(PROBLEM)
Reproduce each record exactly. The pictures should be skipped.

(Pictures paired with source code)
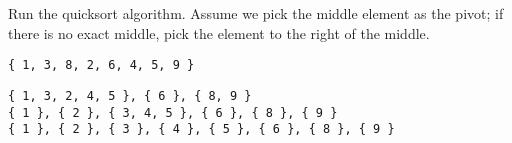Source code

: \question Run the quicksort algorithm. Assume we pick the middle element as the pivot; if there is no exact middle, pick the element to the right of the middle.

\begin{verbatim}
{ 1, 3, 8, 2, 6, 4, 5, 9 }
\end{verbatim}

\begin{solution}[1in]
\begin{verbatim}
{ 1, 3, 2, 4, 5 }, { 6 }, { 8, 9 }
{ 1 }, { 2 }, { 3, 4, 5 }, { 6 }, { 8 }, { 9 }
{ 1 }, { 2 }, { 3 }, { 4 }, { 5 }, { 6 }, { 8 }, { 9 }
\end{verbatim}
\end{solution}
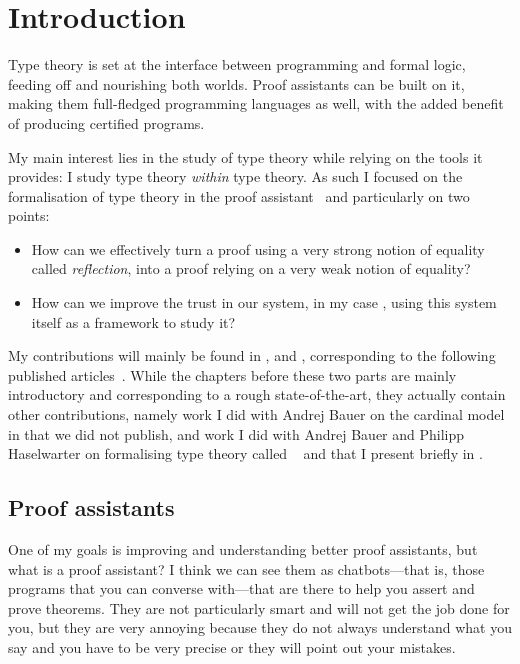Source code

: \chapter{Introduction}

Type theory is set at the interface between programming and formal logic,
feeding off and nourishing both worlds. Proof assistants can be built on it,
making them full-fledged programming languages as well, with the added benefit
of producing certified programs.

My main interest lies in the study of type theory while relying on the tools it
provides: I study type theory \emph{within} type theory.
As such I focused on the formalisation of type theory in the \Coq proof
assistant~ and particularly on two points:
\begin{itemize}
  \item How can we effectively turn a proof using a very strong notion of
  equality called \emph{reflection}, into a proof relying on a very weak notion
  of equality?
  \item How can we improve the trust in our system, in my case \Coq, using this
  system itself as a framework to study it?
\end{itemize}

My contributions will mainly be found in , and
, corresponding to the following published
articles~.
While the chapters before these two parts are mainly introductory and
corresponding to a rough state-of-the-art, they actually contain other
contributions, namely work I did with Andrej Bauer on the cardinal model
in  that we did not publish, and work I did with Andrej Bauer
and Philipp Haselwarter on formalising type theory called
\ftt~ and that I present briefly in
.

\section{Proof assistants}

One of my goals is improving and understanding better proof assistants, but what
is a proof assistant?
I think we can see them as chatbots---that is, those programs that you can
converse with---that are there to help you assert and prove theorems.
They are not particularly smart and will not get the job done for you, but they
are very annoying because they do not always understand what you say and you
have to be very precise or they will point out your mistakes.

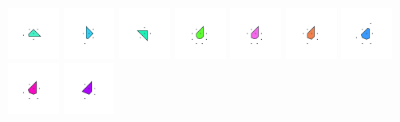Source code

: \documentclass[text.tex]{subfiles}
\begin{document}
\begin{figure}[h!]
\includegraphics[width=0.12\textwidth]{img/results/circle8/circle8_223044_(65_-26alpha_1)_005.pdf}
\includegraphics[width=0.12\textwidth]{img/results/circle8/circle8_223044_(65_-26alpha_1)_006.pdf}
\includegraphics[width=0.12\textwidth]{img/results/circle8/circle8_223044_(65_-26alpha_1)_007.pdf}
\includegraphics[width=0.12\textwidth]{img/results/circle8/circle8_223044_(65_-26alpha_1)_008.pdf}
\includegraphics[width=0.12\textwidth]{img/results/circle8/circle8_223044_(65_-26alpha_1)_009.pdf}
\includegraphics[width=0.12\textwidth]{img/results/circle8/circle8_223044_(65_-26alpha_1)_010.pdf}
\includegraphics[width=0.12\textwidth]{img/results/circle8/circle8_223044_(65_-26alpha_1)_011.pdf}
\includegraphics[width=0.12\textwidth]{img/results/circle8/circle8_223044_(65_-26alpha_1)_012.pdf}
\includegraphics[width=0.12\textwidth]{img/results/circle8/circle8_223044_(65_-26alpha_1)_013.pdf}

\end{figure}
\end{document}
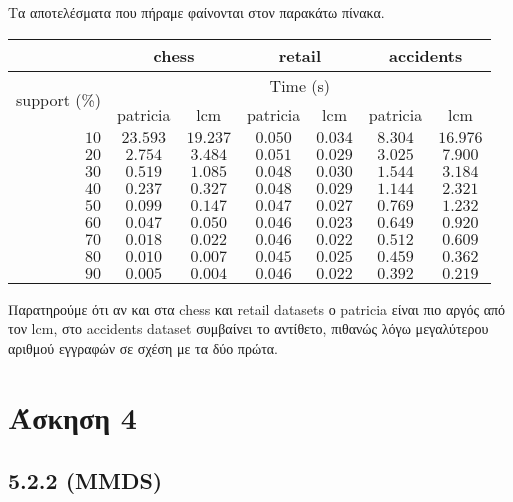 \documentclass[a4paper,11pt]{article}
\begin{document}
Τα αποτελέσματα που πήραμε φαίνονται στον παρακάτω πίνακα.
\begin{center}
	\begin{tabular}{| r | c | c || c | c || c | c |}
		\hline
		& \multicolumn{2}{c}{chess} & \multicolumn{2}{|c|}{retail} & \multicolumn{2}{|c|}{accidents} \\ \hline
		\multirow{2}{*}{support (\%)} & \multicolumn{6}{|c|}{Time (s)} \\
		& patricia & lcm & patricia & lcm & patricia & lcm \\ \hhline{|=|=|=#=|=#=|=|}
		$10$ & $23.593$ & $19.237$ & $0.050$ & $0.034$ & $8.304$ & $16.976$ \\ \hline
		$20$ & $2.754$ & $3.484$ & $0.051$ & $0.029$ & $3.025$ & $7.900$ \\ \hline
		$30$ & $0.519$ & $1.085$ & $0.048$ & $0.030$ & $1.544$ & $3.184$ \\ \hline
		$40$ & $0.237$ & $0.327$ & $0.048$ & $0.029$ & $1.144$ & $2.321$ \\ \hline
		$50$ & $0.099$ & $0.147$ & $0.047$ & $0.027$ & $0.769$ & $1.232$ \\ \hline
		$60$ & $0.047$ & $0.050$ & $0.046$ & $0.023$ & $0.649$ & $0.920$ \\ \hline
		$70$ & $0.018$ & $0.022$ & $0.046$ & $0.022$ & $0.512$ & $0.609$ \\ \hline
		$80$ & $0.010$ & $0.007$ & $0.045$ & $0.025$ & $0.459$ & $0.362$ \\ \hline
		$90$ & $0.005$ & $0.004$ & $0.046$ & $0.022$ & $0.392$ & $0.219$ \\ \hline
	\end{tabular}
\end{center}
Παρατηρούμε ότι αν και στα chess και retail datasets ο patricia είναι πιο αργός από τον lcm, στο accidents dataset συμβαίνει το αντίθετο, πιθανώς λόγω μεγαλύτερου αριθμού εγγραφών σε σχέση με τα δύο πρώτα.

\section*{Άσκηση 4}

\subsection*{5.2.2 (MMDS)}
\end{document}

(RESPONSE FOR THIS EXERCISE)
Source code

: \question Run the quicksort algorithm. Assume we pick the middle element as the pivot; if there is no exact middle, pick the element to the right of the middle.

\begin{verbatim}
{ 1, 3, 8, 2, 6, 4, 5, 9 }
\end{verbatim}

\begin{solution}[1in]
\begin{verbatim}
{ 1, 3, 2, 4, 5 }, { 6 }, { 8, 9 }
{ 1 }, { 2 }, { 3, 4, 5 }, { 6 }, { 8 }, { 9 }
{ 1 }, { 2 }, { 3 }, { 4 }, { 5 }, { 6 }, { 8 }, { 9 }
\end{verbatim}
\end{solution}
Source code

: \chapter{Introduction}

Type theory is set at the interface between programming and formal logic,
feeding off and nourishing both worlds. Proof assistants can be built on it,
making them full-fledged programming languages as well, with the added benefit
of producing certified programs.

My main interest lies in the study of type theory while relying on the tools it
provides: I study type theory \emph{within} type theory.
As such I focused on the formalisation of type theory in the \Coq proof
assistant~ and particularly on two points:
\begin{itemize}
  \item How can we effectively turn a proof using a very strong notion of
  equality called \emph{reflection}, into a proof relying on a very weak notion
  of equality?
  \item How can we improve the trust in our system, in my case \Coq, using this
  system itself as a framework to study it?
\end{itemize}

My contributions will mainly be found in , and
, corresponding to the following published
articles~.
While the chapters before these two parts are mainly introductory and
corresponding to a rough state-of-the-art, they actually contain other
contributions, namely work I did with Andrej Bauer on the cardinal model
in  that we did not publish, and work I did with Andrej Bauer
and Philipp Haselwarter on formalising type theory called
\ftt~ and that I present briefly in
.

\section{Proof assistants}

One of my goals is improving and understanding better proof assistants, but what
is a proof assistant?
I think we can see them as chatbots---that is, those programs that you can
converse with---that are there to help you assert and prove theorems.
They are not particularly smart and will not get the job done for you, but they
are very annoying because they do not always understand what you say and you
have to be very precise or they will point out your mistakes.

Source code

: \documentclass[text.tex]{subfiles}
\begin{document}
\begin{figure}[h!]
\includegraphics[width=0.12\textwidth]{img/results/circle8/circle8_223044_(65_-26alpha_1)_005.pdf}
\includegraphics[width=0.12\textwidth]{img/results/circle8/circle8_223044_(65_-26alpha_1)_006.pdf}
\includegraphics[width=0.12\textwidth]{img/results/circle8/circle8_223044_(65_-26alpha_1)_007.pdf}
\includegraphics[width=0.12\textwidth]{img/results/circle8/circle8_223044_(65_-26alpha_1)_008.pdf}
\includegraphics[width=0.12\textwidth]{img/results/circle8/circle8_223044_(65_-26alpha_1)_009.pdf}
\includegraphics[width=0.12\textwidth]{img/results/circle8/circle8_223044_(65_-26alpha_1)_010.pdf}
\includegraphics[width=0.12\textwidth]{img/results/circle8/circle8_223044_(65_-26alpha_1)_011.pdf}
\includegraphics[width=0.12\textwidth]{img/results/circle8/circle8_223044_(65_-26alpha_1)_012.pdf}
\includegraphics[width=0.12\textwidth]{img/results/circle8/circle8_223044_(65_-26alpha_1)_013.pdf}

\end{figure}
\end{document}
 \documentclass[a4paper,11pt]{article}
\begin{document}
Τα αποτελέσματα που πήραμε φαίνονται στον παρακάτω πίνακα.
\begin{center}
	\begin{tabular}{| r | c | c || c | c || c | c |}
		\hline
		& \multicolumn{2}{c}{chess} & \multicolumn{2}{|c|}{retail} & \multicolumn{2}{|c|}{accidents} \\ \hline
		\multirow{2}{*}{support (\%)} & \multicolumn{6}{|c|}{Time (s)} \\
		& patricia & lcm & patricia & lcm & patricia & lcm \\ \hhline{|=|=|=#=|=#=|=|}
		$10$ & $23.593$ & $19.237$ & $0.050$ & $0.034$ & $8.304$ & $16.976$ \\ \hline
		$20$ & $2.754$ & $3.484$ & $0.051$ & $0.029$ & $3.025$ & $7.900$ \\ \hline
		$30$ & $0.519$ & $1.085$ & $0.048$ & $0.030$ & $1.544$ & $3.184$ \\ \hline
		$40$ & $0.237$ & $0.327$ & $0.048$ & $0.029$ & $1.144$ & $2.321$ \\ \hline
		$50$ & $0.099$ & $0.147$ & $0.047$ & $0.027$ & $0.769$ & $1.232$ \\ \hline
		$60$ & $0.047$ & $0.050$ & $0.046$ & $0.023$ & $0.649$ & $0.920$ \\ \hline
		$70$ & $0.018$ & $0.022$ & $0.046$ & $0.022$ & $0.512$ & $0.609$ \\ \hline
		$80$ & $0.010$ & $0.007$ & $0.045$ & $0.025$ & $0.459$ & $0.362$ \\ \hline
		$90$ & $0.005$ & $0.004$ & $0.046$ & $0.022$ & $0.392$ & $0.219$ \\ \hline
	\end{tabular}
\end{center}
Παρατηρούμε ότι αν και στα chess και retail datasets ο patricia είναι πιο αργός από τον lcm, στο accidents dataset συμβαίνει το αντίθετο, πιθανώς λόγω μεγαλύτερου αριθμού εγγραφών σε σχέση με τα δύο πρώτα.

\section*{Άσκηση 4}

\subsection*{5.2.2 (MMDS)}
\end{document}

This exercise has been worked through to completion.